# [HOW TO COMPLETE THIS TASK]
Although the records contain pictures, none belong in the copy: restate word for word only the lines from the one with "description: CLI session" through the one with "using the SpatialConnect libraries.", both included.

───── EXTRACTED MATERIAL

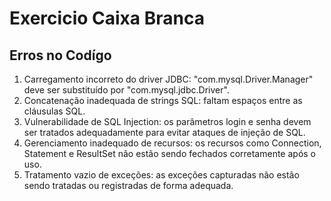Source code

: # Exercicio Caixa Branca
<h2>Erros no Codígo</h2>
<ol>
  <li>Carregamento incorreto do driver JDBC: "com.mysql.Driver.Manager" deve ser substituído por "com.mysql.jdbc.Driver".</li>
  <li>Concatenação inadequada de strings SQL: faltam espaços entre as cláusulas SQL.</li>
  <li>Vulnerabilidade de SQL Injection: os parâmetros login e senha devem ser tratados adequadamente para evitar ataques de injeção de SQL.</li>
  <li>Gerenciamento inadequado de recursos: os recursos como Connection, Statement e ResultSet não estão sendo fechados corretamente após o uso.</li>
  <li>Tratamento vazio de exceções: as exceções capturadas não estão sendo tratadas ou registradas de forma adequada.</li>
</ol>
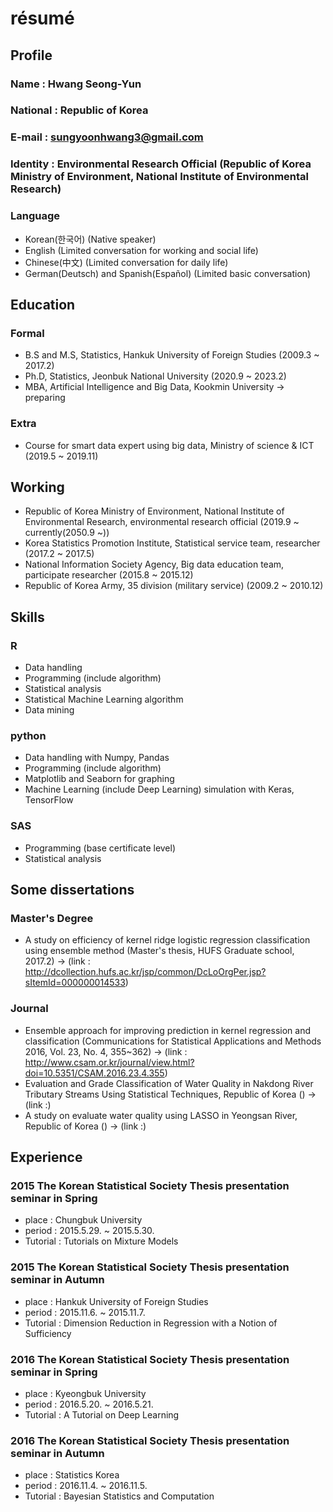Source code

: # résumé    


## Profile  

### Name : Hwang Seong-Yun 
### National : Republic of Korea
### E-mail : sungyoonhwang3@gmail.com
### Identity : Environmental Research Official (Republic of Korea Ministry of Environment, National Institute of Environmental Research)
### Language 
- Korean(한국어) (Native speaker)
- English (Limited conversation for working and social life)
- Chinese(中文) (Limited conversation for daily life) 
- German(Deutsch) and Spanish(Español) (Limited basic conversation)


## Education 

### Formal
- B.S and M.S, Statistics, Hankuk University of Foreign Studies (2009.3 ~ 2017.2) 
- Ph.D, Statistics, Jeonbuk National University (2020.9 ~ 2023.2) 
- MBA, Artificial Intelligence and Big Data, Kookmin University -> preparing
### Extra
- Course for smart data expert using big data, Ministry of science & ICT (2019.5 ~ 2019.11) 


## Working

- Republic of Korea Ministry of Environment, National Institute of Environmental Research, environmental research official (2019.9 ~ currently(2050.9 ~))
- Korea Statistics Promotion Institute, Statistical service team, researcher (2017.2 ~ 2017.5) 
- National Information Society Agency, Big data education team, participate researcher (2015.8 ~ 2015.12)
- Republic of Korea Army, 35 division (military service) (2009.2 ~ 2010.12)


## Skills 

### R
- Data handling
- Programming (include algorithm)
- Statistical analysis
- Statistical Machine Learning algorithm
- Data mining
### python
- Data handling with Numpy, Pandas
- Programming (include algorithm) 
- Matplotlib and Seaborn for graphing
- Machine Learning (include Deep Learning) simulation with Keras, TensorFlow
### SAS
- Programming (base certificate level)
- Statistical analysis


## Some dissertations

### Master's Degree
- A study on efficiency of kernel ridge logistic regression classification using ensemble method (Master's thesis, HUFS Graduate school, 2017.2) -> (link : http://dcollection.hufs.ac.kr/jsp/common/DcLoOrgPer.jsp?sItemId=000000014533)
### Journal 
- Ensemble approach for improving prediction in kernel regression and classification (Communications for Statistical Applications and Methods 2016, Vol. 23, No. 4, 355~362) -> (link : http://www.csam.or.kr/journal/view.html?doi=10.5351/CSAM.2016.23.4.355)
- Evaluation and Grade Classification of Water Quality in Nakdong River Tributary Streams Using Statistical Techniques, Republic of Korea () -> (link :) 
- A study on evaluate water quality using LASSO in Yeongsan River, Republic of Korea () -> (link :)


## Experience

### 2015 The Korean Statistical Society Thesis presentation seminar in Spring
- place : Chungbuk University
- period : 2015.5.29. ~ 2015.5.30.
- Tutorial : Tutorials on Mixture Models
### 2015 The Korean Statistical Society Thesis presentation seminar in Autumn
- place : Hankuk University of Foreign Studies 
- period : 2015.11.6. ~ 2015.11.7.
- Tutorial : Dimension Reduction in Regression with a Notion of Sufficiency
### 2016 The Korean Statistical Society Thesis presentation seminar in Spring
- place : Kyeongbuk University
- period : 2016.5.20. ~ 2016.5.21.
- Tutorial : A Tutorial on Deep Learning
### 2016 The Korean Statistical Society Thesis presentation seminar in Autumn
- place : Statistics Korea
- period : 2016.11.4. ~ 2016.11.5.
- Tutorial : Bayesian Statistics and Computation
  

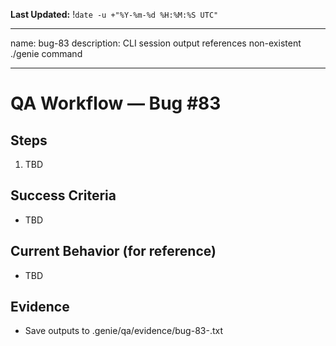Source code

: **Last Updated:** !`date -u +"%Y-%m-%d %H:%M:%S UTC"`

---
name: bug-83
description: CLI session output references non-existent ./genie command

---

# QA Workflow — Bug #83

## Steps
1. TBD

## Success Criteria
- TBD

## Current Behavior (for reference)
- TBD

## Evidence
- Save outputs to .genie/qa/evidence/bug-83-<timestamp>.txt
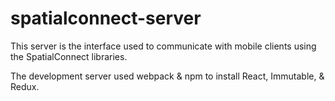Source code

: # spatialconnect-server

This server is the interface used to communicate with mobile clients
using the SpatialConnect libraries.

The development server used webpack & npm to install React, Immutable, & Redux.
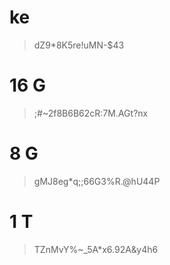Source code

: # ke
>dZ9*8K5re!uMN-$43

# 16 G
>;#~2f8B6B62cR:7M.AGt?nx

# 8 G
>gMJ8eg*q;;66G3%R.@hU44P

# 1 T
>TZnMvY%~_5A*x6.92A&y4h6
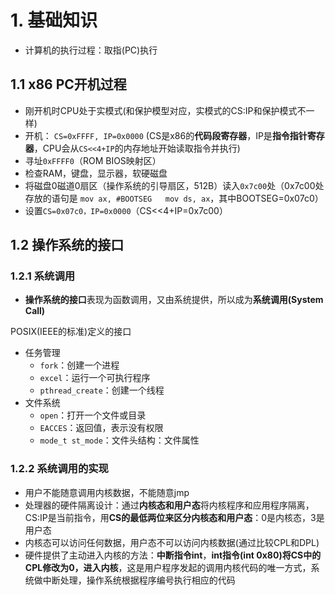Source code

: # 1. 基础知识
- 计算机的执行过程：取指(PC)执行

## 1.1 x86 PC开机过程
- 刚开机时CPU处于实模式(和保护模型对应，实模式的CS:IP和保护模式不一样)
- 开机： `CS=0xFFFF, IP=0x0000` (CS是x86的**代码段寄存器**，IP是**指令指针寄存器**，CPU会从`CS<<4+IP`的内存地址开始读取指令并执行)
- 寻址`0xFFFF0`（ROM BIOS映射区）
- 检查RAM，键盘，显示器，软硬磁盘
- 将磁盘0磁道0扇区（操作系统的引导扇区，512B）读入`0x7c00`处（0x7c00处存放的语句是 `mov ax, #BOOTSEG   mov ds, ax`，其中BOOTSEG=0x07c0）
- 设置`CS=0x07c0，IP=0x0000`（CS<<4+IP=0x7c00）


## 1.2 操作系统的接口
### 1.2.1 系统调用
- **操作系统的接口**表现为函数调用，又由系统提供，所以成为**系统调用(System Call)**

POSIX(IEEE的标准)定义的接口
- 任务管理
  - `fork`：创建一个进程
  - `excel`：运行一个可执行程序
  - `pthread_create`：创建一个线程
- 文件系统
  - `open`：打开一个文件或目录
  - `EACCES`：返回值，表示没有权限
  - `mode_t st_mode`：文件头结构：文件属性

### 1.2.2 系统调用的实现
- 用户不能随意调用内核数据，不能随意jmp
- 处理器的硬件隔离设计：通过**内核态和用户态**将内核程序和应用程序隔离，CS:IP是当前指令，用**CS的最低两位来区分内核态和用户态**：0是内核态，3是用户态
- 内核态可以访问任何数据，用户态不可以访问内核数据(通过比较CPL和DPL)
- 硬件提供了主动进入内核的方法：**中断指令int**，**int指令(int 0x80)将CS中的CPL修改为0，进入内核**，这是用户程序发起的调用内核代码的唯一方式，系统做中断处理，操作系统根据程序编号执行相应的代码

──────────

# [RESPONSE AREA]
description: CLI session output references non-existent ./genie command

---

# QA Workflow — Bug #83

## Steps
1. TBD

## Success Criteria
- TBD

## Current Behavior (for reference)
- TBD

## Evidence
- Save outputs to .genie/qa/evidence/bug-83-<timestamp>.txt
Source code

: # spatialconnect-server

This server is the interface used to communicate with mobile clients
using the SpatialConnect libraries.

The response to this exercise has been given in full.